My best advice is to do this on a totally random night. Don’t do it on a day you’re feeling sentimental or nostalgic and especially don’t do it around the date of something important that happened in the past, like the birth or death date of someone who’s going to come up in the pictures a lot.
Digitizing photos on your own
If you want to tackle this on your own, you have two options: A photo scanner or an app on your phone. If you opt to get a scanner, get something that gets through the stacks quickly. PC Mag recommends the Epson FastFoto FF-680W, but keep in mind this thing is $599.99.
It’s also a solid document scanner that can create searchable PDFs, so if you’re looking to upgrade your scanner and you’re in the market for something to digitize your pics, this could be the one for you. Others on the market are cheaper, like the Plustek Photo Scanner ePhoto Z300 ($199), but you’ll have to manually feed the photos in one by one, which might not work if you have a whole family history’s worth of memories to upload.
No matter what kind of scanner you’re using, I recommend setting up a Google Photos account to keep all the pictures in one place. If you want to make the pics accessible to a wide group of people, setting up a separate account, like [yourlastname][email protected] might be the way to go. I love Google Photos because it’s searchable and easy to customize. It recognizes faces (making it easy to highlight or hide certain people), you can make folders and add details, and it’s free and easy to access across multiple devices.
Naturally, then, the app I recommend for digitizing pics with your phone is Google PhotoScan, since it uploads your scans straight into your Google Photos library. However, this one is time-consuming: You may have to take a few pictures, which will then be put together to create the best digitization, so you have to go through every photo one by one. If you want an app that will scan multiple photos at once, your best bet is Photomyne, but you’ll have to pay $199.99 upfront for a 10-year plan. You can then save all the photos individually and upload them to whatever cloud service or device you want.
Photo digitizing services
I didn’t say this was a cheap endeavor; I only said it was an important step in decluttering your home and modernizing your record-keeping. Scanners and apps cost money and so does shipping your photos to a service that will digitize them for you—but the lack of hassle might be worth it.

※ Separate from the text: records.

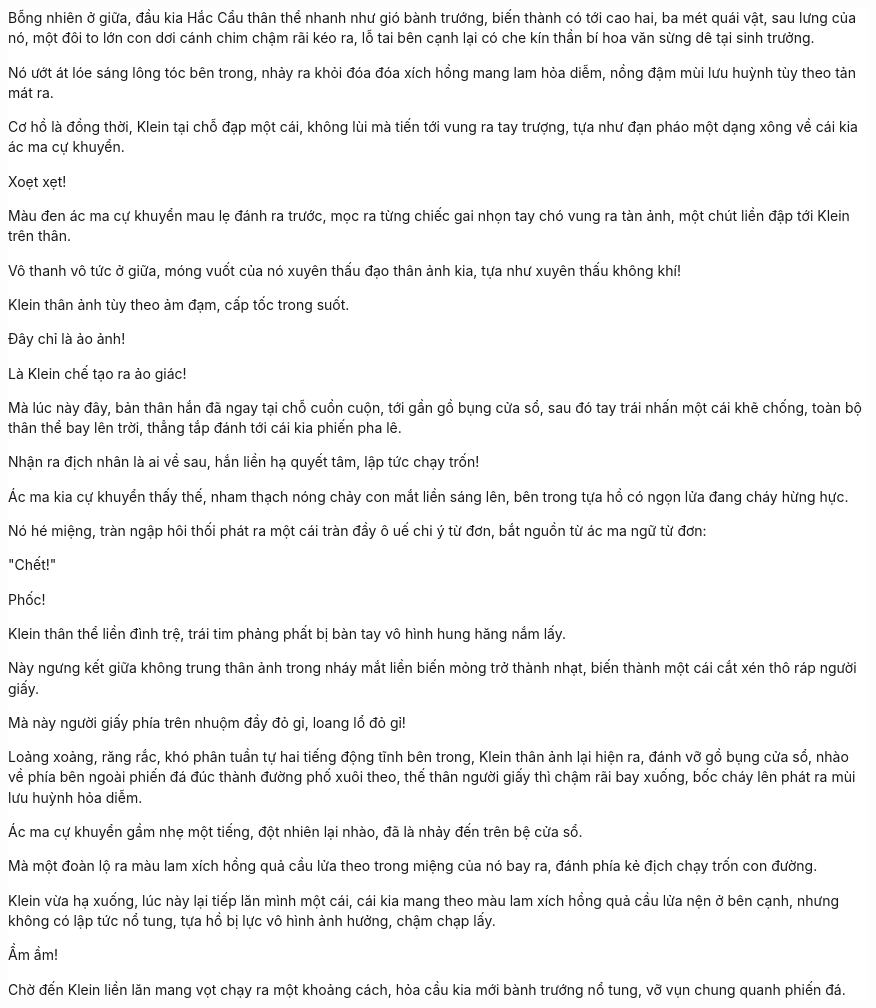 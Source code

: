 Bỗng nhiên ở giữa, đầu kia Hắc Cẩu thân thể nhanh như gió bành trướng, biến thành có tới cao hai, ba mét quái vật, sau lưng của nó, một đôi to lớn con dơi cánh chim chậm rãi kéo ra, lỗ tai bên cạnh lại có che kín thần bí hoa văn sừng dê tại sinh trưởng.

Nó ướt át lóe sáng lông tóc bên trong, nhảy ra khỏi đóa đóa xích hồng mang lam hỏa diễm, nồng đậm mùi lưu huỳnh tùy theo tản mát ra.

Cơ hồ là đồng thời, Klein tại chỗ đạp một cái, không lùi mà tiến tới vung ra tay trượng, tựa như đạn pháo một dạng xông về cái kia ác ma cự khuyển.

Xoẹt xẹt!

Màu đen ác ma cự khuyển mau lẹ đánh ra trước, mọc ra từng chiếc gai nhọn tay chó vung ra tàn ảnh, một chút liền đập tới Klein trên thân.

Vô thanh vô tức ở giữa, móng vuốt của nó xuyên thấu đạo thân ảnh kia, tựa như xuyên thấu không khí!

Klein thân ảnh tùy theo ảm đạm, cấp tốc trong suốt.

Đây chỉ là ảo ảnh!

Là Klein chế tạo ra ảo giác!

Mà lúc này đây, bản thân hắn đã ngay tại chỗ cuồn cuộn, tới gần gồ bụng cửa sổ, sau đó tay trái nhấn một cái khẽ chống, toàn bộ thân thể bay lên trời, thẳng tắp đánh tới cái kia phiến pha lê.

Nhận ra địch nhân là ai về sau, hắn liền hạ quyết tâm, lập tức chạy trốn!

Ác ma kia cự khuyển thấy thế, nham thạch nóng chảy con mắt liền sáng lên, bên trong tựa hồ có ngọn lửa đang cháy hừng hực.

Nó hé miệng, tràn ngập hôi thối phát ra một cái tràn đầy ô uế chi ý từ đơn, bắt nguồn từ ác ma ngữ từ đơn:

"Chết!"

Phốc!

Klein thân thể liền đình trệ, trái tim phảng phất bị bàn tay vô hình hung hăng nắm lấy.

Này ngưng kết giữa không trung thân ảnh trong nháy mắt liền biến mỏng trở thành nhạt, biến thành một cái cắt xén thô ráp người giấy.

Mà này người giấy phía trên nhuộm đầy đỏ gỉ, loang lổ đỏ gỉ!

Loảng xoảng, răng rắc, khó phân tuần tự hai tiếng động tĩnh bên trong, Klein thân ảnh lại hiện ra, đánh vỡ gồ bụng cửa sổ, nhào về phía bên ngoài phiến đá đúc thành đường phố xuôi theo, thế thân người giấy thì chậm rãi bay xuống, bốc cháy lên phát ra mùi lưu huỳnh hỏa diễm.

Ác ma cự khuyển gầm nhẹ một tiếng, đột nhiên lại nhào, đã là nhảy đến trên bệ cửa sổ.

Mà một đoàn lộ ra màu lam xích hồng quả cầu lửa theo trong miệng của nó bay ra, đánh phía kẻ địch chạy trốn con đường.

Klein vừa hạ xuống, lúc này lại tiếp lăn mình một cái, cái kia mang theo màu lam xích hồng quả cầu lửa nện ở bên cạnh, nhưng không có lập tức nổ tung, tựa hồ bị lực vô hình ảnh hưởng, chậm chạp lấy.

Ầm ầm!

Chờ đến Klein liền lăn mang vọt chạy ra một khoảng cách, hỏa cầu kia mới bành trướng nổ tung, vỡ vụn chung quanh phiến đá.
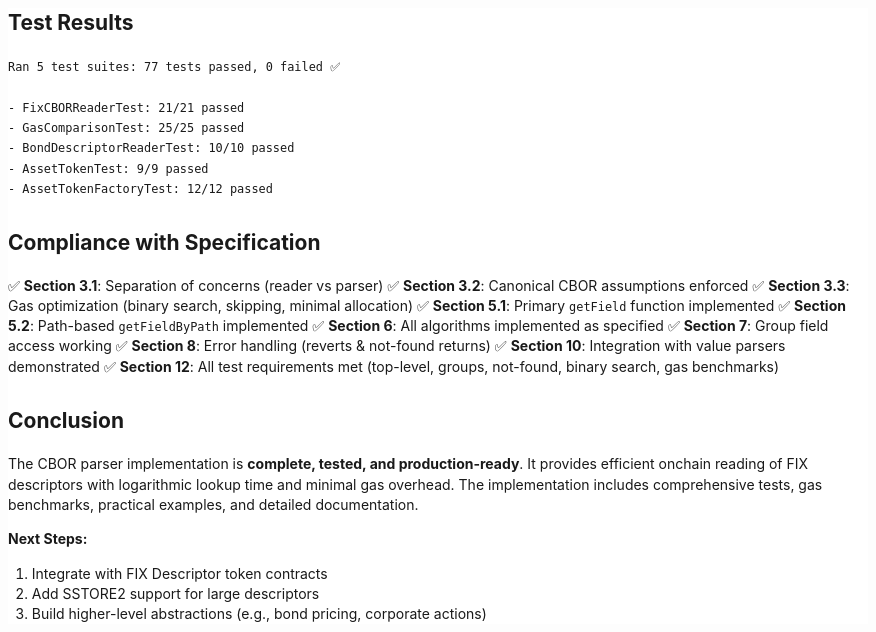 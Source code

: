 ## Test Results

```
Ran 5 test suites: 77 tests passed, 0 failed ✅

- FixCBORReaderTest: 21/21 passed
- GasComparisonTest: 25/25 passed
- BondDescriptorReaderTest: 10/10 passed
- AssetTokenTest: 9/9 passed
- AssetTokenFactoryTest: 12/12 passed
```

## Compliance with Specification

✅ **Section 3.1**: Separation of concerns (reader vs parser)
✅ **Section 3.2**: Canonical CBOR assumptions enforced
✅ **Section 3.3**: Gas optimization (binary search, skipping, minimal allocation)
✅ **Section 5.1**: Primary `getField` function implemented
✅ **Section 5.2**: Path-based `getFieldByPath` implemented
✅ **Section 6**: All algorithms implemented as specified
✅ **Section 7**: Group field access working
✅ **Section 8**: Error handling (reverts & not-found returns)
✅ **Section 10**: Integration with value parsers demonstrated
✅ **Section 12**: All test requirements met (top-level, groups, not-found, binary search, gas benchmarks)

## Conclusion

The CBOR parser implementation is **complete, tested, and production-ready**. It provides efficient onchain reading of FIX descriptors with logarithmic lookup time and minimal gas overhead. The implementation includes comprehensive tests, gas benchmarks, practical examples, and detailed documentation.

**Next Steps:**
1. Integrate with FIX Descriptor token contracts
2. Add SSTORE2 support for large descriptors
3. Build higher-level abstractions (e.g., bond pricing, corporate actions)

iMemories is a service that charges $.99 per photo (but is frequently running specials, so you could pay as little as $.49). You can then pay $7.99 per month or $49.99 per year to access the iMemories Cloud full of your media, $39.99 for an 8GB USB drive, or $19.99 for a DVD or Blu-ray disk of the pics. Downloading them after the scan is free.
You could also try ScanMyPhotos, which also frequently offers specials but usually charges $229.98 per box of pics you send in. They estimate each box holds about 1,800 photos. Higher quality results will run you another $150 and you’ll pay more the longer you want your download link to work before it expires.
Obviously, none of that is cheap either, which is why it’s important to sort through your photo stack before you send it all in. But it’s better than having stacks of pictures collecting dust and being far from useful in your attic.